Resort pracy chce dać rolnikom prawo do świadczeń także z ZUS. Protestują kancelaria premiera i resort finansów - donosi "Puls Biznesu".

Ministerstwo Pracy i Polityki Społecznej zaproponowało, by umowy-zlecenia dla rolników były ozusowane, co uprawniałoby ich do świadczeń także z Zakładu Ubezpieczeń Społecznych. Rolnicy dorabiający na zleceniach nie traciliby wówczas świadczeń z KRUS (tak jak obecnie).

Zapisy te znalazły się w najnowszej wersji projektu zmian w ustawie o ubezpieczeniach społecznych, którym w czwartek ma zająć się Komitet Rady Ministrów. Nie będzie łatwo przeforsować te propozycje. Przeciwko jest kancelaria premiera. Poważne wątpliwości ma Ministerstwo Finansów.
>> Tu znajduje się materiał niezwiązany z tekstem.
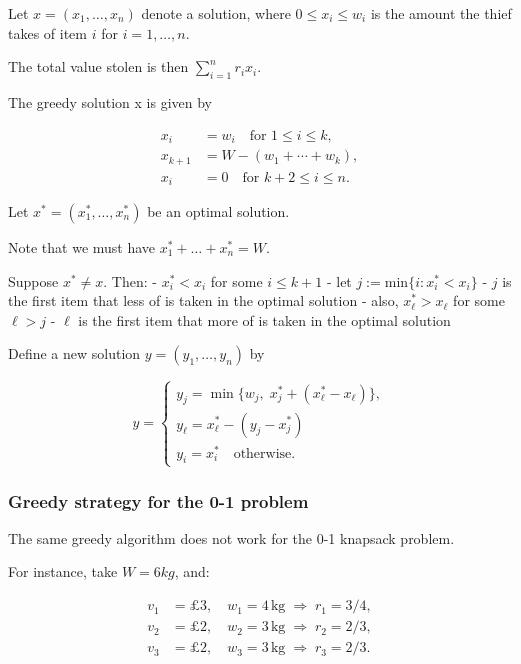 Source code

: \documentclass[11pt]{article}
\begin{document}
Let \(x = (x_1, \ldots , x_n)\) denote a solution, where
\(0 \leq x_i \leq w_i\) is the amount the thief takes of item \(i\) for
\(i = 1, \ldots , n\).

The total value stolen is then \(\sum_{i=1}^n r_i x_i\).

The greedy solution x is given by

\[
\begin{aligned}
x_i &= w_i \quad \text{for } 1 \le i \le k,\\
x_{k+1} &= W - (w_1 + \cdots + w_k),\\
x_i &= 0 \quad \text{for } k+2 \le i \le n.
\end{aligned}
\]

Let \(x^* = (x_1^*, \ldots , x_n^*)\) be an optimal solution.

Note that we must have \(x_1^* + \ldots + x_n^*= W\).

Suppose \(x^* \neq x\). Then: - \(x_i^* < x_i\) for some
\(i \leq k + 1\) - let \(j := \text{min}\{i : x_i^* < x_i\}\) - \(j\) is
the first item that less of is taken in the optimal solution - also,
\(x_\ell^* > x_\ell\) for some \(\ell > j\) - \(\ell\) is the first item
that more of is taken in the optimal solution

Define a new solution \(y = (y_1, \dots, y_n)\) by

\[
y =
\begin{cases}
y_j = \min \big\{ w_j, \; x_j^* + (x_\ell^* - x_\ell) \big\}, \\
y_\ell = x_\ell^* - (y_j - x_j^*) \\
y_i = x_i^* \quad \text{otherwise}.
\end{cases}
\]

    \subsubsection{Greedy strategy for the 0-1
problem}\label{greedy-strategy-for-the-0-1-problem}

The same greedy algorithm does not work for the 0-1 knapsack problem.

For instance, take \(W = 6kg\), and:

\[
\begin{aligned}
v_1 &= \pounds{}3, \quad w_1 = 4\,\text{kg} \;\Rightarrow\; r_1 = 3/4,\\
v_2 &= \pounds{}2, \quad w_2 = 3\,\text{kg} \;\Rightarrow\; r_2 = 2/3,\\
v_3 &= \pounds{}2, \quad w_3 = 3\,\text{kg} \;\Rightarrow\; r_3 = 2/3.
\end{aligned}
\]
\end{document}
Również eksperci mają mieszane uczucia. Absolutnie nie umiem sobie wyobrazić, jak miałby wyglądać system, w którym rolnicy mają dwie emerytury: jedna z KRUS, a druga z ZUS. Jednak uważam, że należy ozusować dochody rolników z umów-zleceń. To byłby kroczek w stronę ujednolicenia systemu emerytalnego - mówi Jeremi Mordasewicz, członek rady nadzorczej ZUS.